Looking towards next month's Winter Olympic Games, NBC signs up as the first customer for Cisco's new cloud-based version of Videoscape platform.

Mari Silbey

January 7, 2014

3 Min Read
NBC Jumps on Cisco's Cloud

LAS VEGAS — Signing up as one of the first customers for Cisco's new Videoscape cloud solutions, NBC Universal will use the platform for video transcoding and content management in its multiscreen coverage of the Winter Olympic Games in Sochi, Russia next month.

Cisco Systems Inc. (Nasdaq: CSCO) unveiled its new cloud software and services at a media reception and demo event at CES here Monday evening. The latest components of the Videoscape multiscreen video platform are built on OpenStack, an open-sourced cloud operating system. With the new platform, service and content providers can now either host their own deployments of the Videoscape technology or work with Cisco on a software-as-a-service (SaaS) basis. (See Cisco Moves Videoscape to Cloud .)

"Our SaaS deployment is open and modular," explained Joe Cozzolino, senior vice president and general manager of Cisco's Service Provider Video Infrastructure group. Programmers and operators can mix and match the different pieces of the platform they need and purchase cloud services on a pay-per-use basis. Available services include video encoding for 4K TV and implementations of new Cisco software called Videoscape Open UX Foundation, which was created to smooth the delivery of HTML5 applications to set-tops, gateways, tablets, and other video-enabled devices.

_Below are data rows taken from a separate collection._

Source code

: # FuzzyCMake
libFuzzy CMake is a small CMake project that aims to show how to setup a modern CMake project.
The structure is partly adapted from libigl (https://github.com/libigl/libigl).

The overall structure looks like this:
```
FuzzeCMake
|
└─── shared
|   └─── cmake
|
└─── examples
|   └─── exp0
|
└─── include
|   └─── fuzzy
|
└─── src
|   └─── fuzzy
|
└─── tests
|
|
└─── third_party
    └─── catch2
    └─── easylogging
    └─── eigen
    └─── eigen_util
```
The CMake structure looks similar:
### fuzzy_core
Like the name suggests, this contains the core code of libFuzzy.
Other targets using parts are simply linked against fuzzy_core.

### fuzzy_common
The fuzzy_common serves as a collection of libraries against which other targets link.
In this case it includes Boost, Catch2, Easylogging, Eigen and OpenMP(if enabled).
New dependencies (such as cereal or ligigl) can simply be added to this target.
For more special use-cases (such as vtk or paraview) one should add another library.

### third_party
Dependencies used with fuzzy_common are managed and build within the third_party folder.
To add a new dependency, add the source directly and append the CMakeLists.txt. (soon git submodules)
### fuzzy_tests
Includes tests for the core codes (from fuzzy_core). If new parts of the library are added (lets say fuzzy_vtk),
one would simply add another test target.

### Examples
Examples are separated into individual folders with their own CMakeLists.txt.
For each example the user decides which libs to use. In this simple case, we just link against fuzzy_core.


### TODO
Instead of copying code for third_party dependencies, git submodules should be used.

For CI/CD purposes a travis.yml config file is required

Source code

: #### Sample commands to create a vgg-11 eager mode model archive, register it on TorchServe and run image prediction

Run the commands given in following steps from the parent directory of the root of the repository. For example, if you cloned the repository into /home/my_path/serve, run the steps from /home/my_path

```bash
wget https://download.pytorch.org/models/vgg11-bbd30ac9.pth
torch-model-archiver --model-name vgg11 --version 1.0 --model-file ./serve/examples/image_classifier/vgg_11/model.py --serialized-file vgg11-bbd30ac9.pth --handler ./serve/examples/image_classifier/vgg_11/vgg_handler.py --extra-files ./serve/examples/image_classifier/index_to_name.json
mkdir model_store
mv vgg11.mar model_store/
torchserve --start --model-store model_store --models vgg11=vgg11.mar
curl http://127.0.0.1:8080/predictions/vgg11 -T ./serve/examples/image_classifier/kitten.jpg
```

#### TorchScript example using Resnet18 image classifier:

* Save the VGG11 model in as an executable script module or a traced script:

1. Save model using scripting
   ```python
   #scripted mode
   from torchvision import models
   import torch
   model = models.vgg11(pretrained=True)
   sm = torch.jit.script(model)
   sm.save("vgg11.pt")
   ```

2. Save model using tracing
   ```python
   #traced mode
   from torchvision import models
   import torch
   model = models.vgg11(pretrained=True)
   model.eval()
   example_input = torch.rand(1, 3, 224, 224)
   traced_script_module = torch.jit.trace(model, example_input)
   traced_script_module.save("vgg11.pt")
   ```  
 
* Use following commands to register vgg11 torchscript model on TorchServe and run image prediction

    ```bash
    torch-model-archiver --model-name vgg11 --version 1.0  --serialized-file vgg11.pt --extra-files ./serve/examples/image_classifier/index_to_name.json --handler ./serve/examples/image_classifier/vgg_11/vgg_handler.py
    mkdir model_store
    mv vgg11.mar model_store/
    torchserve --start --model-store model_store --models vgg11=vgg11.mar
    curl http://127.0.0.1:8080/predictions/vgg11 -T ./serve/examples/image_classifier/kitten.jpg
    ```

For the Sochi Games, Cisco said in a press release that NBC Universal will use its Videoscape Acquisition Suite, Videoscape Media Suite, Videoscape distribution suite, and "Videoscape clients, including set-top boxes and HTML5-based soft clients." In an adjoining press statement, Craig Lau, vice president of information technology for the Olympics at NBC, said network officials are "excited about the benefits and options cloud-powered video services bring us, including added agility, portability, flexibility and scalability of our networks, to meet the demands, with much less engineering and prep time."

Beyond the NBC announcement, Cisco's press event included several demos of cloud-based software applications. Nick Thexton, CTO of the company's Service Provider Video Infrastructure group, showed off a proof-of-concept application connecting a tablet to video on the television screen. The application allowed Thexton to view a small strip of live TV content on his mobile device while interacting with other Web-based apps on the tablet at the same time. As the same TV program played on the main TV screen, Thexton could control the playback functions from his tablet and even send applications to the TV as an overlay on the live content.

For example, Thexton brought up relevant program information in small tiles on his tablet and then transferred those same visual assets to the larger flat-screen display. He did the same with content from social networking applications, demonstrating how he could project tweets on to the video of a basketball game playing on the main TV. Thexton emphasized that all of this activity could also be measured, with detailed analytics provided back to a service provider.

To round out the event, Cisco executives also demoed 4K video playing on an RDK (Reference Design Kit) set-top box. In addition, they showed off a new 4K version of the Snowflake user interface, which Cisco inherited when it acquired NDS in 2012.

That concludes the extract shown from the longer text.